Microwave catalytic degradation of tetracycline using Van modified Fe-MOF: regulation of defect engineering and its performance under microwave irradiation

Abstract

This study demonstrates a defect engineering approach to synthesize vanillin (Van)-modified Fe-MOF (FBV_x, where x represents the molar ratio of Van to H₂BDC) featuring a unique non-carboxylic ligand architecture for microwave (MW)-assisted degradation of tetracycline (TC). The optimized FBV_0.4 exhibits exceptional performance with which the degradation ratio of TC exceeds 98% in 10 min. Characterization and the experimental results reveal its enrichment of unsaturated Fe sites (Fe(CUS)), surface oxygen vacancies (OVs), and the presence of a multi-level pore structure. Under MW irradiation, Fe(CUS) serve as active centers, facilitating the adsorption and activation of the reactants. OVs can alter the electronic structure of the material, enhance its response to microwaves, and improve its catalytic activity.
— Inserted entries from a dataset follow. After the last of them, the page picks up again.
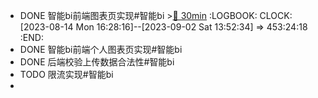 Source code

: - DONE 智能bi前端图表页实现#智能bi >[🍅 30min](#agenda-pomo://?t=f-1692001711018-1800)
  :LOGBOOK:
  CLOCK: [2023-08-14 Mon 16:28:16]--[2023-09-02 Sat 13:52:34] =>  453:24:18
  :END:
- DONE 智能bi前端个人图表页实现#智能bi
- DONE 后端校验上传数据合法性#智能bi
- TODO 限流实现#智能bi
- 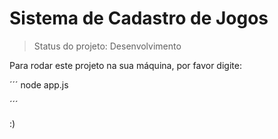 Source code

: # Sistema de Cadastro de Jogos

>Status do projeto: Desenvolvimento

Para rodar este projeto na sua máquina, por favor digite:


´´´
node app.js

´´´

:)
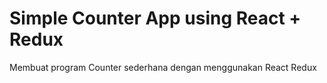 # Simple Counter App using React + Redux

Membuat program Counter sederhana dengan menggunakan React Redux
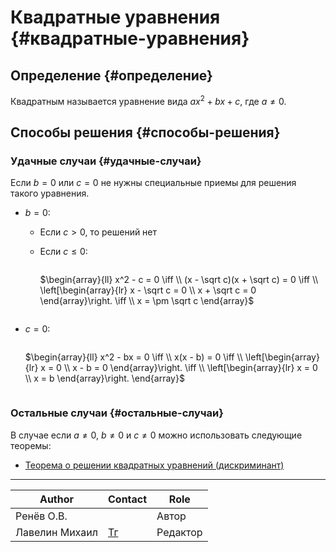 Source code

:# Квадратные уравнения {#квадратные-уравнения}

## Определение {#определение}

Квадратным называется уравнение вида $ax^2 + bx + c$, где $a \neq 0$.

## Способы решения {#способы-решения}

### Удачные случаи {#удачные-случаи}

Если $b = 0$ или $с = 0$ не нужны специальные приемы для решения такого уравнения.

- $b = 0$: <br>
    - Если $c > 0$, то решений нет <br>

    - Если $c \le 0$: <br>

        <div style="overflow-x: auto; overflow-y: hidden" markdown="block">

        $\begin{array}{ll}
            x^2 - c = 0 \iff \\
            (x - \sqrt c)(x + \sqrt c) = 0 \iff \\
            \left[\begin{array}{lr}
                x - \sqrt c = 0 \\
                x + \sqrt c = 0
            \end{array}\right. \iff \\
            x = \pm \sqrt c
        \end{array}$

        </div>

- $с = 0$: <br>

    <div style="overflow-x: auto; overflow-y: hidden" markdown="block">

    $\begin{array}{ll}
        x^2 - bx = 0 \iff \\
        x(x - b) = 0 \iff \\
        \left[\begin{array}{lr}
            x = 0  \\
            x - b = 0
        \end{array}\right. \iff \\
        \left[\begin{array}{lr}
            x = 0  \\
            x = b
        \end{array}\right.
    \end{array}$

    </div>

### Остальные случаи {#остальные-случаи}

В случае если $a \neq 0$, $b \neq 0$ и $с \neq 0$ можно использовать следующие теоремы:

- [Теорема о решении квадратных уравнений (дискриминант)](./discriminant.md)

---
| Author         | Contact                       | Role     |
|----------------|-------------------------------|----------|
| Ренёв О.В.     |                               | Автор    |
| Лавелин Михаил | [Тг](https://t.me/mikhaillav) | Редактор |

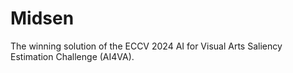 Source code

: # Midsen
The winning solution of the ECCV 2024 AI for Visual Arts Saliency Estimation Challenge (AI4VA).
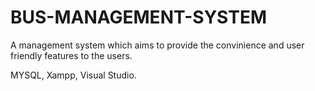 # BUS-MANAGEMENT-SYSTEM


A management system which aims to provide the convinience and user friendly features to the users.


MYSQL, Xampp, Visual Studio.
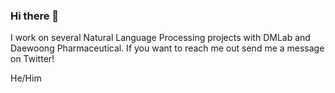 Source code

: ### Hi there 👋

<!--
**guialfaro053/guialfaro053** is a ✨ _special_ ✨ repository because its `README.md` (this file) appears on your GitHub profile.

Here are some ideas to get you started:
-->
I work on several Natural Language Processing projects with DMLab and Daewoong Pharmaceutical.
If you want to reach me out send me a message on Twitter!

He/Him



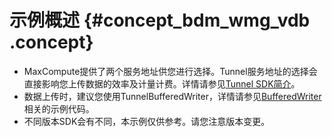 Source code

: # 示例概述 {#concept_bdm_wmg_vdb .concept}

-   MaxCompute提供了两个服务地址供您进行选择。Tunnel服务地址的选择会直接影响您上传数据的效率及计量计费。详情请参见[Tunnel SDK简介](cn.zh-CN/用户指南/数据上传下载/批量数据通道SDK介绍/批量数据通道概要.md)。
-   数据上传时，建议您使用TunnelBufferedWriter，详情请参见[BufferedWriter](cn.zh-CN/用户指南/数据上传下载/批量数据通道SDK示例/BufferedWriter上传示例.md)相关的示例代码。
-   不同版本SDK会有不同，本示例仅供参考。请您注意版本变更。

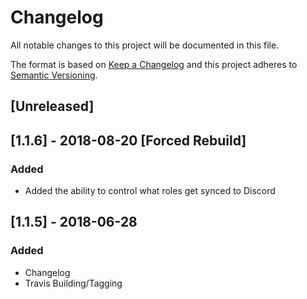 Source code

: # Changelog
All notable changes to this project will be documented in this file.

The format is based on [Keep a Changelog](http://keepachangelog.com/en/1.0.0/)
and this project adheres to [Semantic Versioning](http://semver.org/spec/v2.0.0.html).

## [Unreleased]

## [1.1.6] - 2018-08-20 [Forced Rebuild]
### Added
- Added the ability to control what roles get synced to Discord

## [1.1.5] - 2018-06-28
### Added
- Changelog
- Travis Building/Tagging
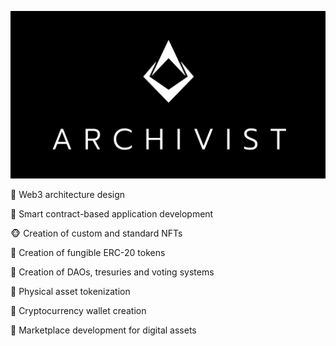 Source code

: ![alt text](https://github.com/ArchivistDevelopers/ArchivistDevelopers/blob/main/Solid_White.png?raw=true)

:triangular_ruler:  Web3 architecture design

:page_with_curl:  Smart contract-based application development

:monkey_face:  Creation of custom and standard NFTs

:money_with_wings:  Creation of fungible ERC-20 tokens

:loudspeaker:  Creation of DAOs, tresuries and voting systems

:house_with_garden:  Physical asset tokenization

:briefcase:  Cryptocurrency wallet creation

:gift:  Marketplace development for digital assets




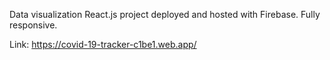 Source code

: Data visualization React.js project deployed and hosted with Firebase. Fully responsive.

Link: https://covid-19-tracker-c1be1.web.app/ 
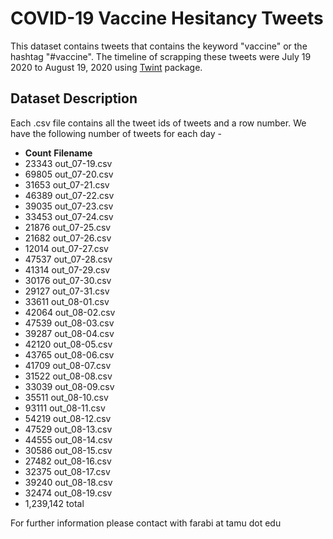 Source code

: # COVID-19 Vaccine Hesitancy Tweets

This dataset contains tweets that contains the keyword "vaccine" or the hashtag "#vaccine". The timeline of scrapping these tweets were July 19 2020 to August 19, 2020 using [Twint](https://pypi.org/project/twint/) package. 

## Dataset Description
Each .csv file contains all the tweet ids of tweets and a row number.
We have the following number of tweets for each day - 
- **Count** **Filename**
- 23343 out_07-19.csv
- 69805 out_07-20.csv
- 31653 out_07-21.csv
- 46389 out_07-22.csv
- 39035 out_07-23.csv
- 33453 out_07-24.csv
- 21876 out_07-25.csv
- 21682 out_07-26.csv
- 12014 out_07-27.csv
- 47537 out_07-28.csv
- 41314 out_07-29.csv
- 30176 out_07-30.csv
- 29127 out_07-31.csv
- 33611 out_08-01.csv
- 42064 out_08-02.csv
- 47539 out_08-03.csv
- 39287 out_08-04.csv
- 42120 out_08-05.csv
- 43765 out_08-06.csv
- 41709 out_08-07.csv
- 31522 out_08-08.csv
- 33039 out_08-09.csv
- 35511 out_08-10.csv
- 93111 out_08-11.csv
- 54219 out_08-12.csv
- 47529 out_08-13.csv
- 44555 out_08-14.csv
- 30586 out_08-15.csv
- 27482 out_08-16.csv
- 32375 out_08-17.csv
- 39240 out_08-18.csv
- 32474 out_08-19.csv
- 1,239,142 total


For further information please contact with farabi at tamu dot edu 
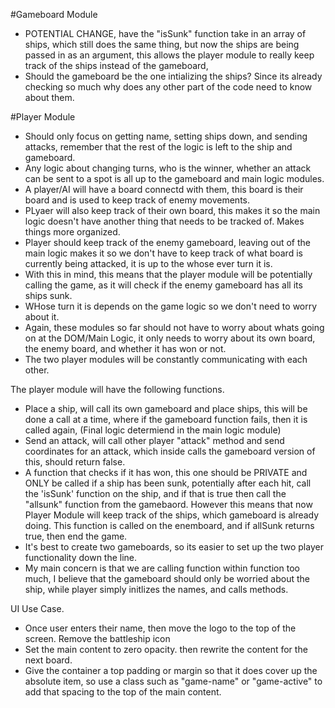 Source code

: #Gameboard Module

- POTENTIAL CHANGE, have the "isSunk" function take in an array of ships, which still does the same thing, but now the ships are being passed in as an argument, this allows the player module to really keep track of the ships instead of the gameboard,
- Should the gameboard be the one intializing the ships? Since its already checking so much why does any other part of the code need to know about them.

#Player Module

- Should only focus on getting name, setting ships down, and sending attacks, remember that the rest of the logic is left to the ship and gameboard.
- Any logic about changing turns, who is the winner, whether an attack can be sent to a spot is all up to the gameboard and main logic modules.
- A player/AI will have a board connectd with them, this board is their board and is used to keep track of enemy movements.
- PLyaer will also keep track of their own board, this makes it so the main logic doesn't have another thing that needs to be tracked of. Makes things more organized.
- Player should keep track of the enemy gameboard, leaving out of the main logic makes it so we don't have to keep track of what board is currently being attacked, it is up to the whose ever turn it is.
- With this in mind, this means that the player module will be potentially calling the game, as it will check if the enemy gameboard has all its ships sunk.
- WHose turn it is depends on the game logic so we don't need to worry about it.
- Again, these modules so far should not have to worry about whats going on at the DOM/Main Logic, it only needs to worry about its own board, the enemy board, and whether it has won or not.
- The two player modules will be constantly communicating with each other.

The player module will have the following functions.

- Place a ship, will call its own gameboard and place ships, this will be done a call at a time, where if the gameboard function fails, then it is called again, (Final logic determiend in the main logic module)
- Send an attack, will call other player "attack" method and send coordinates for an attack, which inside calls the gameboard version of this, should return false.
- A function that checks if it has won, this one should be PRIVATE and ONLY be called if a ship has been sunk, potentially after each hit, call the 'isSunk' function on the ship, and if that is true then call the "allsunk" function from the gamebaord. However this means that now Player Module will keep track of the ships, which gameboard is already doing. This function is called on the enemboard, and if allSunk returns true, then end the game.
- It's best to create two gameboards, so its easier to set up the two player functionality down the line.
- My main concern is that we are calling function within function too much, I believe that the gameboard should only be worried about the ship, while player simply initlizes the names, and calls methods.

UI Use Case. 
- Once user enters their name, then move the logo to the top of the screen. Remove the battleship icon
- Set the main content to zero opacity. then rewrite the content for the next board. 
- Give the container a top padding or margin so that it does cover up the absolute item, so use a class such as "game-name" or "game-active" to add that spacing to the top of the main content. 
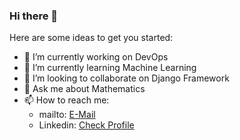 ### Hi there 👋

<!--
**kasimerbay/kasimerbay** is a ✨ _special_ ✨ repository because its `README.md` (this file) appears on your GitHub profile.
-->
Here are some ideas to get you started:

- 🔭 I’m currently working on DevOps
- 🌱 I’m currently learning Machine Learning
- 👯 I’m looking to collaborate on Django Framework
- 💬 Ask me about Mathematics
- 📫 How to reach me:
  - mailto: [E-Mail](mailto:user@example.com)
  - Linkedin: [Check Profile](https://www.linkedin.com/in/ahmetkasimerbay/)

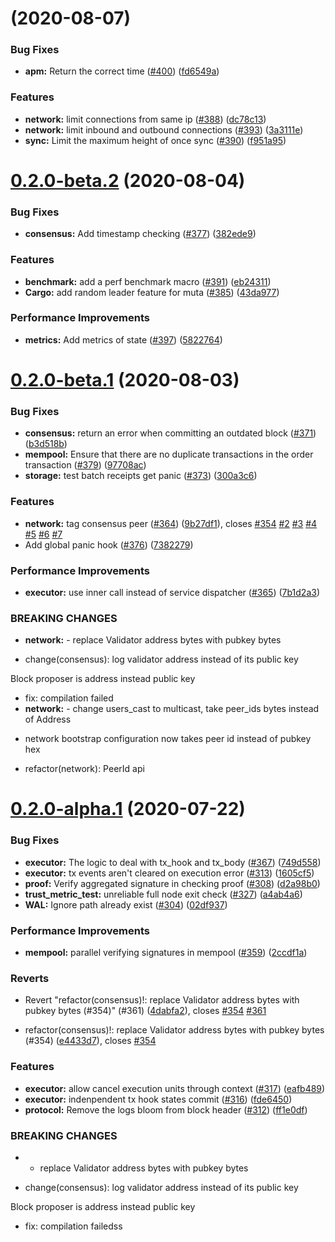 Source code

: # [](https://github.com/nervosnetwork/muta/compare/v0.2.0-beta.2...v) (2020-08-07)


### Bug Fixes

* **apm:** Return the correct time ([#400](https://github.com/nervosnetwork/muta/issues/400)) ([fd6549a](https://github.com/nervosnetwork/muta/commit/fd6549a6352633cee7b5b747448129df7a0532ca))


### Features

* **network:** limit connections from same ip ([#388](https://github.com/nervosnetwork/muta/issues/388)) ([dc78c13](https://github.com/nervosnetwork/muta/commit/dc78c13b8aa25f3e4535e588149042f6345e4d25))
* **network:** limit inbound and outbound connections ([#393](https://github.com/nervosnetwork/muta/issues/393)) ([3a3111e](https://github.com/nervosnetwork/muta/commit/3a3111e1e332529bc8636c54526920c292c04f8a))
* **sync:** Limit the maximum height of once sync ([#390](https://github.com/nervosnetwork/muta/issues/390)) ([f951a95](https://github.com/nervosnetwork/muta/commit/f951a953daf307ffc98b4df0fe1a77a6a810ac71))



# [0.2.0-beta.2](https://github.com/nervosnetwork/muta/compare/v0.2.0-beta.1...v0.2.0-beta.2) (2020-08-04)


### Bug Fixes

* **consensus:** Add timestamp checking ([#377](https://github.com/nervosnetwork/muta/issues/377)) ([382ede9](https://github.com/nervosnetwork/muta/commit/382ede9367b910a06b59f3562ecd28ab8100d39e))


### Features

* **benchmark:** add a perf benchmark macro ([#391](https://github.com/nervosnetwork/muta/issues/391)) ([eb24311](https://github.com/nervosnetwork/muta/commit/eb2431149b6865a82d0e4286536f65319a5e1d1f))
* **Cargo:** add random leader feature for muta ([#385](https://github.com/nervosnetwork/muta/issues/385)) ([43da977](https://github.com/nervosnetwork/muta/commit/43da9772b22b97ab4797b80ce5161f1a49827543))


### Performance Improvements

* **metrics:** Add metrics of state ([#397](https://github.com/nervosnetwork/muta/issues/397)) ([5822764](https://github.com/nervosnetwork/muta/commit/5822764240f8b4e8cfeca4bccf7d399a0bf71897))



# [0.2.0-beta.1](https://github.com/nervosnetwork/muta/compare/v0.2.0-alpha.1...v0.2.0-beta.1) (2020-08-03)


### Bug Fixes

* **consensus:** return an error when committing an outdated block ([#371](https://github.com/nervosnetwork/muta/issues/371)) ([b3d518b](https://github.com/nervosnetwork/muta/commit/b3d518b52658b40746ef708fa8cde5c96a39a539))
* **mempool:** Ensure that there are no duplicate transactions in the order transaction ([#379](https://github.com/nervosnetwork/muta/issues/379)) ([97708ac](https://github.com/nervosnetwork/muta/commit/97708ac385be2243344d700a0d7c928f18fd51b3))
* **storage:** test batch receipts get panic ([#373](https://github.com/nervosnetwork/muta/issues/373)) ([300a3c6](https://github.com/nervosnetwork/muta/commit/300a3c65cf0399c2ba37a3bd655e06719b660330))


### Features

* **network:** tag consensus peer ([#364](https://github.com/nervosnetwork/muta/issues/364)) ([9b27df1](https://github.com/nervosnetwork/muta/commit/9b27df1015a25792cc210c5aa0dd473a45ae885d)), closes [#354](https://github.com/nervosnetwork/muta/issues/354) [#2](https://github.com/nervosnetwork/muta/issues/2) [#3](https://github.com/nervosnetwork/muta/issues/3) [#4](https://github.com/nervosnetwork/muta/issues/4) [#5](https://github.com/nervosnetwork/muta/issues/5) [#6](https://github.com/nervosnetwork/muta/issues/6) [#7](https://github.com/nervosnetwork/muta/issues/7)
* Add global panic hook ([#376](https://github.com/nervosnetwork/muta/issues/376)) ([7382279](https://github.com/nervosnetwork/muta/commit/738227962771a6a66b85f2fd199df2e699b43adc))


### Performance Improvements

* **executor:** use inner call instead of service dispatcher ([#365](https://github.com/nervosnetwork/muta/issues/365)) ([7b1d2a3](https://github.com/nervosnetwork/muta/commit/7b1d2a32d5c20306af3868e5265bd2530dd9493b))


### BREAKING CHANGES

* **network:** - replace Validator address bytes with pubkey bytes

* change(consensus): log validator address instead of its public key

Block proposer is address instead public key

* fix: compilation failed
* **network:** - change users_cast to multicast, take peer_ids bytes instead of Address
- network bootstrap configuration now takes peer id instead of pubkey hex

* refactor(network): PeerId api



# [0.2.0-alpha.1](https://github.com/nervosnetwork/muta/compare/v0.1.2-beta...v0.2.0-alpha.1) (2020-07-22)


### Bug Fixes

* **executor:** The logic to deal with tx_hook and tx_body ([#367](https://github.com/nervosnetwork/muta/issues/367)) ([749d558](https://github.com/nervosnetwork/muta/commit/749d558b8b58a1943bfa2842dcedcc45218c0f78))
* **executor:** tx events aren't cleared on execution error ([#313](https://github.com/nervosnetwork/muta/issues/313)) ([1605cf5](https://github.com/nervosnetwork/muta/commit/1605cf59b558b97889bb431da7f81fd424b90a89))
* **proof:** Verify aggregated signature in checking proof ([#308](https://github.com/nervosnetwork/muta/issues/308)) ([d2a98b0](https://github.com/nervosnetwork/muta/commit/d2a98b06e44449ca756f135c1b235ff0d80eaf67))
* **trust_metric_test:** unreliable full node exit check ([#327](https://github.com/nervosnetwork/muta/issues/327)) ([a4ab4a6](https://github.com/nervosnetwork/muta/commit/a4ab4a6209e0978148983e88447ac2d9178fa42a))
* **WAL:** Ignore path already exist ([#304](https://github.com/nervosnetwork/muta/issues/304)) ([02df937](https://github.com/nervosnetwork/muta/commit/02df937fb6449c9b3b0b50e790e0ecf6bfc1ee3d))


### Performance Improvements

* **mempool:** parallel verifying signatures in mempool ([#359](https://github.com/nervosnetwork/muta/issues/359)) ([2ccdf1a](https://github.com/nervosnetwork/muta/commit/2ccdf1a67a40cd483749a98a1a68c37bcf1d473c))


### Reverts

* Revert "refactor(consensus)!: replace Validator address bytes with pubkey bytes (#354)" (#361) ([4dabfa2](https://github.com/nervosnetwork/muta/commit/4dabfa231961d1ec8be1ba42bf05781f55395aed)), closes [#354](https://github.com/nervosnetwork/muta/issues/354) [#361](https://github.com/nervosnetwork/muta/issues/361)


* refactor(consensus)!: replace Validator address bytes with pubkey bytes (#354) ([e4433d7](https://github.com/nervosnetwork/muta/commit/e4433d793e8a63788ec682880afc93474e0d2414)), closes [#354](https://github.com/nervosnetwork/muta/issues/354)


### Features

* **executor:** allow cancel execution units through context ([#317](https://github.com/nervosnetwork/muta/issues/317)) ([eafb489](https://github.com/nervosnetwork/muta/commit/eafb489f78f7521487c6b2d25dd9912e43f76500))
* **executor:** indenpendent tx hook states commit ([#316](https://github.com/nervosnetwork/muta/issues/316)) ([fde6450](https://github.com/nervosnetwork/muta/commit/fde645010363a4664033370e4109e4d1f08b13bc))
* **protocol:** Remove the logs bloom from block header ([#312](https://github.com/nervosnetwork/muta/issues/312)) ([ff1e0df](https://github.com/nervosnetwork/muta/commit/ff1e0df1e8a65cc480825a49eed9495cc31ecee0))


### BREAKING CHANGES

* - replace Validator address bytes with pubkey bytes

* change(consensus): log validator address instead of its public key

Block proposer is address instead public key

* fix: compilation failedss
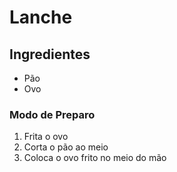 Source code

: # Lanche

## Ingredientes

- Pão
- Ovo



### Modo de Preparo

1. Frita o ovo
2. Corta o pão ao meio
3. Coloca o ovo frito no meio do mão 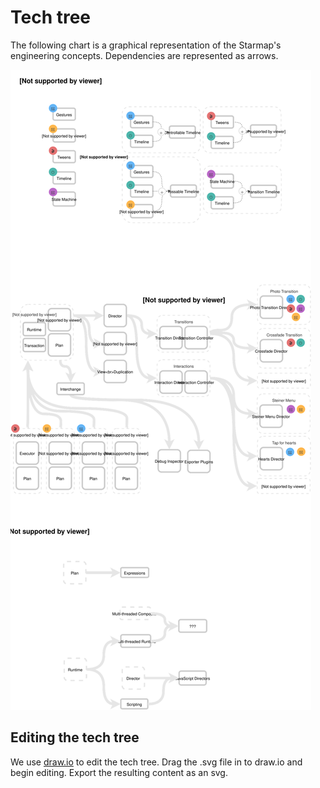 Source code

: # Tech tree

The following chart is a graphical representation of the Starmap's engineering concepts. Dependencies are represented as arrows.


![](../_assets/TechTree.svg)

## Editing the tech tree

We use [draw.io](https://www.draw.io/) to edit the tech tree. Drag the .svg file in to draw.io and begin editing. Export the resulting content as an svg.

<!--

LGTM:
- appsforartists

-->
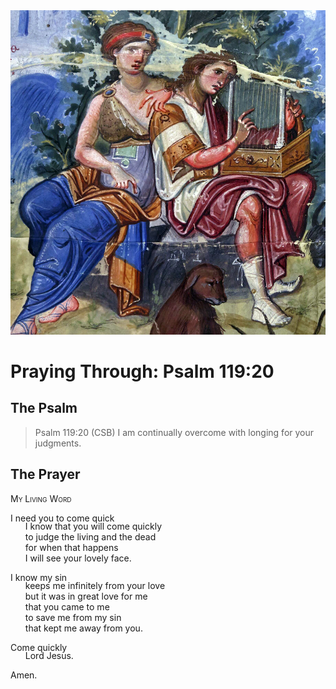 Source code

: <img class="intro-right" src="../images/art-paris-psalter.jpg">

<style>
  li {list-style-type: none;}
  p + ul {
    margin-top: -18px;
}
</style>

# Praying Through: Psalm 119:20

## The Psalm

>Psalm 119:20 (CSB) I am continually overcome with longing for your judgments.

## The Prayer

<div style="font-variant: small-caps;">
My Living Word
</div>

I need you to come quick  
* I know that you will come quickly  
* to judge the living and the dead  
* for when that happens  
* I will see your lovely face.

I know my sin  
* keeps me infinitely from your love  
* but it was in great love for me  
* that you came to me  
* to save me from my sin  
* that kept me away from you.

Come quickly  
* Lord Jesus.

Amen. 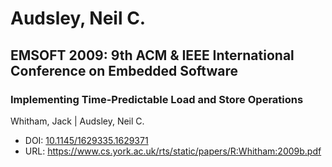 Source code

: # Audsley, Neil C.

## EMSOFT 2009: 9th ACM & IEEE International Conference on Embedded Software

### Implementing Time-Predictable Load and Store Operations
Whitham, Jack | Audsley, Neil C.
* DOI: [10.1145/1629335.1629371](https://doi.org/10.1145/1629335.1629371)
* URL: <https://www.cs.york.ac.uk/rts/static/papers/R:Whitham:2009b.pdf>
The multi-level pore structure provides a large specific surface area and abundant diffusion channels, facilitating the contact between TC molecules and the active sites. Iron quantum dots and the multi-level pore structure could induce near-field enhancement or plasmon resonance energy transfer (PRET), promoting electron transfer. Quenching experiments indicate that the primary active species are ˙OH, ˙O₂⁻, and h⁺. Notably, the required dosage of this catalyst is low, while its pH adaptation range is broad. It also exhibits strong anti-interference capabilities and can maintain good activity even after 5 cycles. This paper proposes a research approach for preparing high-performance Fe-MOF MW catalysts with abundant defect vacancies and a multi-level pore structure.